Aim of the exercise. Your answer is every line of the material below in which the string "Array" occurs.

Records.
=-=-=

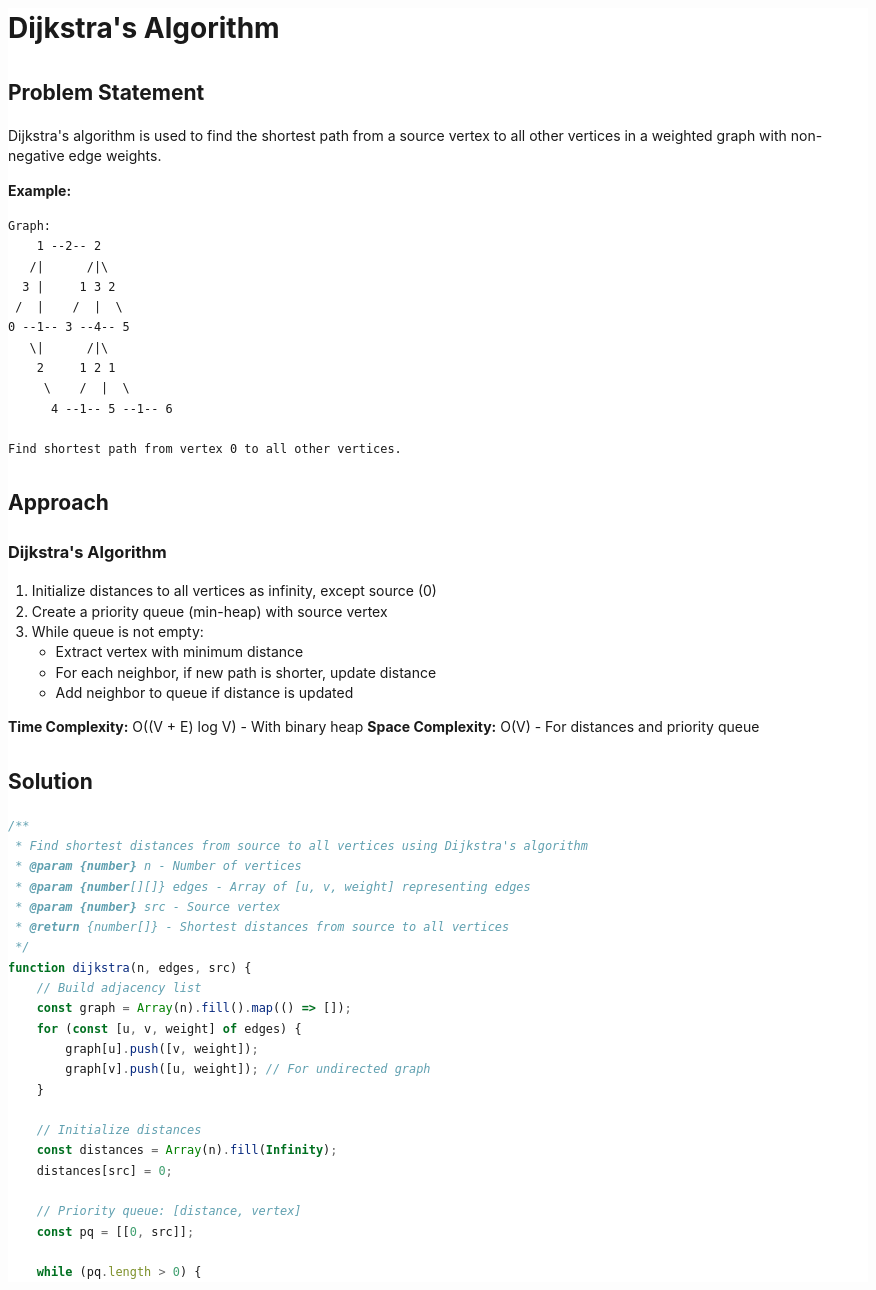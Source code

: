 # Dijkstra's Algorithm

## Problem Statement

Dijkstra's algorithm is used to find the shortest path from a source vertex to all other vertices in a weighted graph with non-negative edge weights.

**Example:**
```
Graph:
    1 --2-- 2
   /|      /|\
  3 |     1 3 2
 /  |    /  |  \
0 --1-- 3 --4-- 5
   \|      /|\
    2     1 2 1
     \    /  |  \
      4 --1-- 5 --1-- 6

Find shortest path from vertex 0 to all other vertices.
```

## Approach

### Dijkstra's Algorithm
1. Initialize distances to all vertices as infinity, except source (0)
2. Create a priority queue (min-heap) with source vertex
3. While queue is not empty:
   - Extract vertex with minimum distance
   - For each neighbor, if new path is shorter, update distance
   - Add neighbor to queue if distance is updated

**Time Complexity:** O((V + E) log V) - With binary heap
**Space Complexity:** O(V) - For distances and priority queue

## Solution

```javascript
/**
 * Find shortest distances from source to all vertices using Dijkstra's algorithm
 * @param {number} n - Number of vertices
 * @param {number[][]} edges - Array of [u, v, weight] representing edges
 * @param {number} src - Source vertex
 * @return {number[]} - Shortest distances from source to all vertices
 */
function dijkstra(n, edges, src) {
    // Build adjacency list
    const graph = Array(n).fill().map(() => []);
    for (const [u, v, weight] of edges) {
        graph[u].push([v, weight]);
        graph[v].push([u, weight]); // For undirected graph
    }
    
    // Initialize distances
    const distances = Array(n).fill(Infinity);
    distances[src] = 0;
    
    // Priority queue: [distance, vertex]
    const pq = [[0, src]];
    
    while (pq.length > 0) {
```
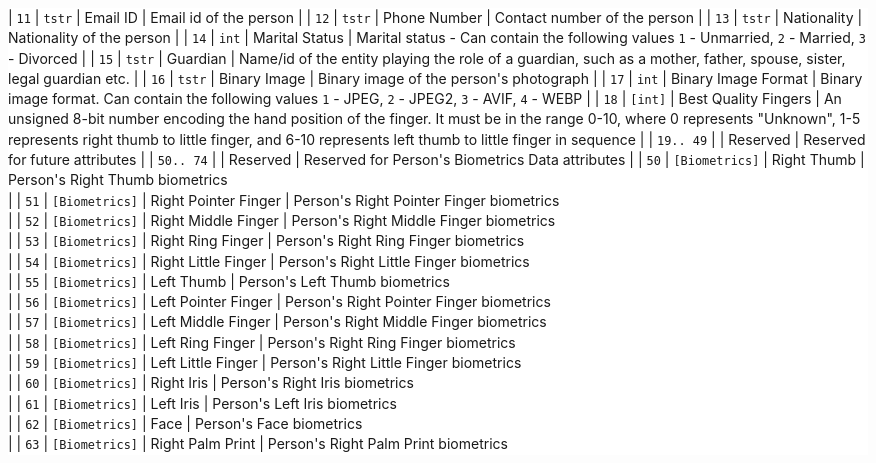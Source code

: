 | `11`      | `tstr`         | Email ID             | Email id of the person                                                                                                                                                                                                                  |
| `12`      | `tstr`         | Phone Number         | Contact number of the person                                                                                                                                                                                                            |
| `13`      | `tstr`         | Nationality          | Nationality of the person                                                                                                                                                                                                               |
| `14`      | `int`          | Marital Status       | Marital status - Can contain the following values `1` - Unmarried, `2` - Married, `3` - Divorced                                                                                                                                        |
| `15`      | `tstr`         | Guardian             | Name/id of the entity playing the role of a guardian, such as a mother, father, spouse, sister, legal guardian etc.                                                                                                                     |
| `16`      | `tstr`         | Binary Image         | Binary image of the person's photograph                                                                                                                                                                                                 |
| `17`      | `int`          | Binary Image Format  | Binary image format. Can contain the following values `1` - JPEG, `2` - JPEG2, `3` - AVIF, `4` - WEBP                                                                                                                                   |
| `18`      | `[int]`        | Best Quality Fingers | An unsigned 8-bit number encoding the hand position of the finger. It must be in the range 0-10, where 0 represents "Unknown", 1-5 represents right thumb to little finger, and 6-10 represents left thumb to little finger in sequence |
| `19.. 49` |                | Reserved              | Reserved for future attributes                                                          |
| `50.. 74` |                | Reserved              | Reserved for Person's Biometrics Data attributes                                        |
| `50`      | `[Biometrics]` | Right Thumb           | Person's Right Thumb biometrics                                                       
|
| `51`      | `[Biometrics]` | Right Pointer Finger  | Person's Right Pointer Finger biometrics                                                
|
| `52`      | `[Biometrics]` | Right Middle Finger   | Person's Right Middle Finger biometrics                                                 
|
| `53`      | `[Biometrics]` | Right Ring Finger     | Person's Right Ring Finger biometrics                                                   
|
| `54`      | `[Biometrics]` | Right Little Finger   | Person's Right Little Finger biometrics                                                
|
| `55`      | `[Biometrics]` | Left Thumb            | Person's Left Thumb biometrics                                                         
|
| `56`      | `[Biometrics]` | Left Pointer Finger   | Person's Right Pointer Finger biometrics                                               
|
| `57`      | `[Biometrics]` | Left Middle Finger    | Person's Right Middle Finger biometrics                                                 
|
| `58`      | `[Biometrics]` | Left Ring Finger      | Person's Right Ring Finger biometrics                                                   
|
| `59`      | `[Biometrics]` | Left Little Finger    | Person's Right Little Finger biometrics                                                 
|
| `60`      | `[Biometrics]` | Right Iris            | Person's Right Iris biometrics                                                         
|
| `61`      | `[Biometrics]` | Left Iris             | Person's Left Iris biometrics                                                         
|
| `62`      | `[Biometrics]` | Face                  | Person's Face biometrics                                                              
|
| `63`      | `[Biometrics]` | Right Palm Print      | Person's Right Palm Print biometrics                                                   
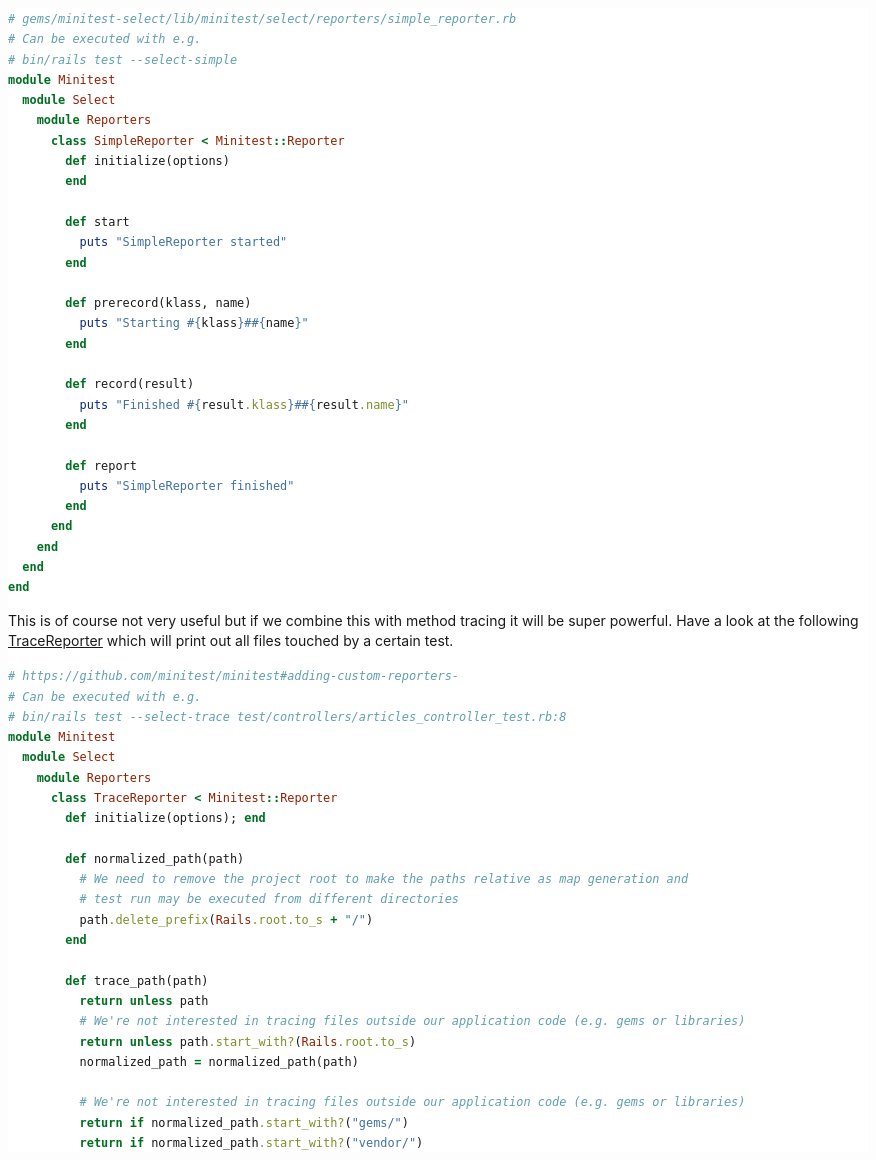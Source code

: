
 ```ruby
# gems/minitest-select/lib/minitest/select/reporters/simple_reporter.rb
# Can be executed with e.g.
# bin/rails test --select-simple
module Minitest
  module Select
    module Reporters
      class SimpleReporter < Minitest::Reporter
        def initialize(options)
        end

        def start
          puts "SimpleReporter started"
        end

        def prerecord(klass, name)
          puts "Starting #{klass}##{name}"
        end

        def record(result)
          puts "Finished #{result.klass}##{result.name}"
        end

        def report
          puts "SimpleReporter finished"
        end
      end
    end
  end
end
```

This is of course not very useful but if we combine this with method tracing it will be super powerful.
Have a look at the following [TraceReporter](gems/minitest-select/lib/minitest/select/reporters/trace_reporter.rb) which will print out all files touched by a certain test.

```ruby
# https://github.com/minitest/minitest#adding-custom-reporters-
# Can be executed with e.g.
# bin/rails test --select-trace test/controllers/articles_controller_test.rb:8
module Minitest
  module Select
    module Reporters
      class TraceReporter < Minitest::Reporter
        def initialize(options); end

        def normalized_path(path)
          # We need to remove the project root to make the paths relative as map generation and
          # test run may be executed from different directories
          path.delete_prefix(Rails.root.to_s + "/")
        end

        def trace_path(path)
          return unless path
          # We're not interested in tracing files outside our application code (e.g. gems or libraries)
          return unless path.start_with?(Rails.root.to_s)
          normalized_path = normalized_path(path)

          # We're not interested in tracing files outside our application code (e.g. gems or libraries)
          return if normalized_path.start_with?("gems/")
          return if normalized_path.start_with?("vendor/")

```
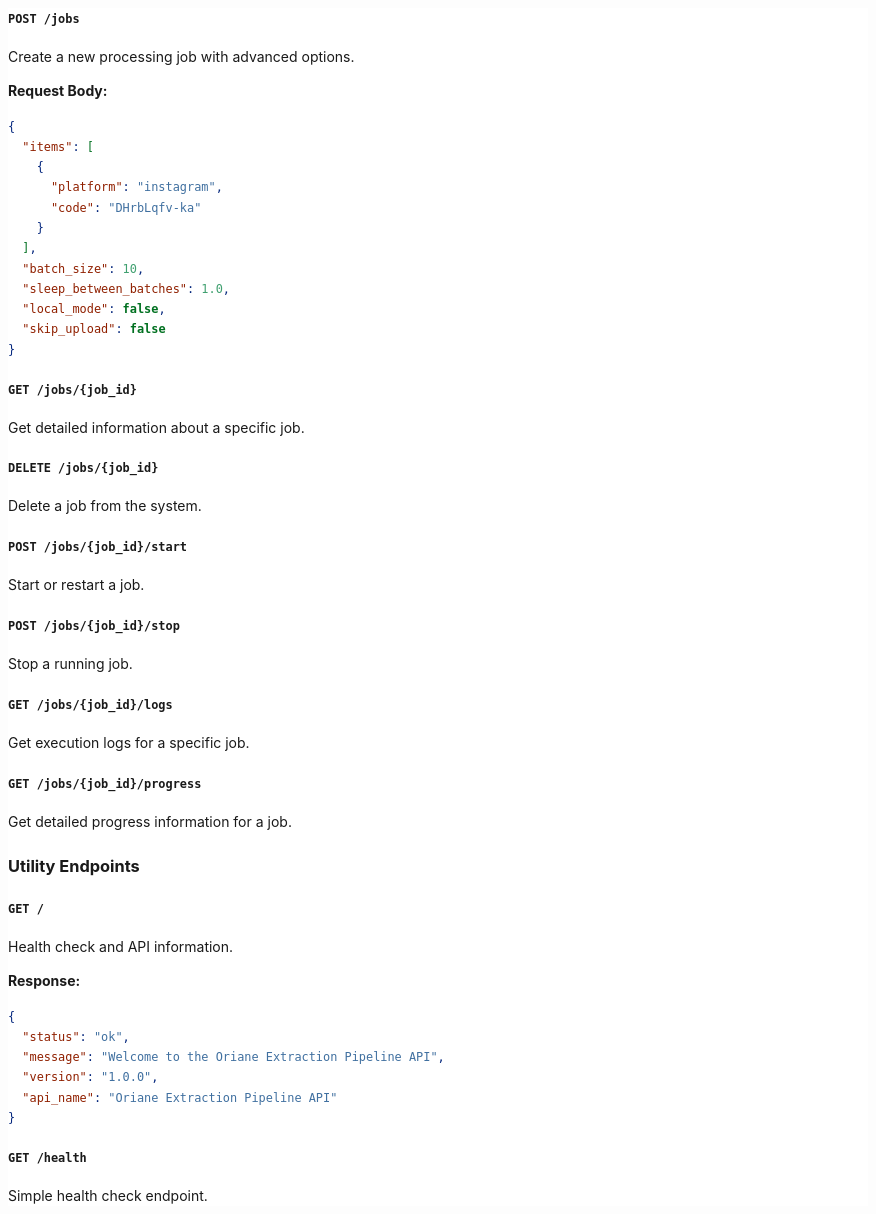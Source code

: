 #### `POST /jobs`
Create a new processing job with advanced options.

**Request Body:**
```json
{
  "items": [
    {
      "platform": "instagram",
      "code": "DHrbLqfv-ka"
    }
  ],
  "batch_size": 10,
  "sleep_between_batches": 1.0,
  "local_mode": false,
  "skip_upload": false
}
```

#### `GET /jobs/{job_id}`
Get detailed information about a specific job.

#### `DELETE /jobs/{job_id}`
Delete a job from the system.

#### `POST /jobs/{job_id}/start`
Start or restart a job.

#### `POST /jobs/{job_id}/stop`
Stop a running job.

#### `GET /jobs/{job_id}/logs`
Get execution logs for a specific job.

#### `GET /jobs/{job_id}/progress`
Get detailed progress information for a job.

### Utility Endpoints

#### `GET /`
Health check and API information.

**Response:**
```json
{
  "status": "ok",
  "message": "Welcome to the Oriane Extraction Pipeline API",
  "version": "1.0.0",
  "api_name": "Oriane Extraction Pipeline API"
}
```

#### `GET /health`
Simple health check endpoint.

=-=-=

Task solution.
 * @param {number[][]} edges - Array of [u, v, weight] representing edges
    const graph = Array(n).fill().map(() => []);
    const distances = Array(n).fill(Infinity);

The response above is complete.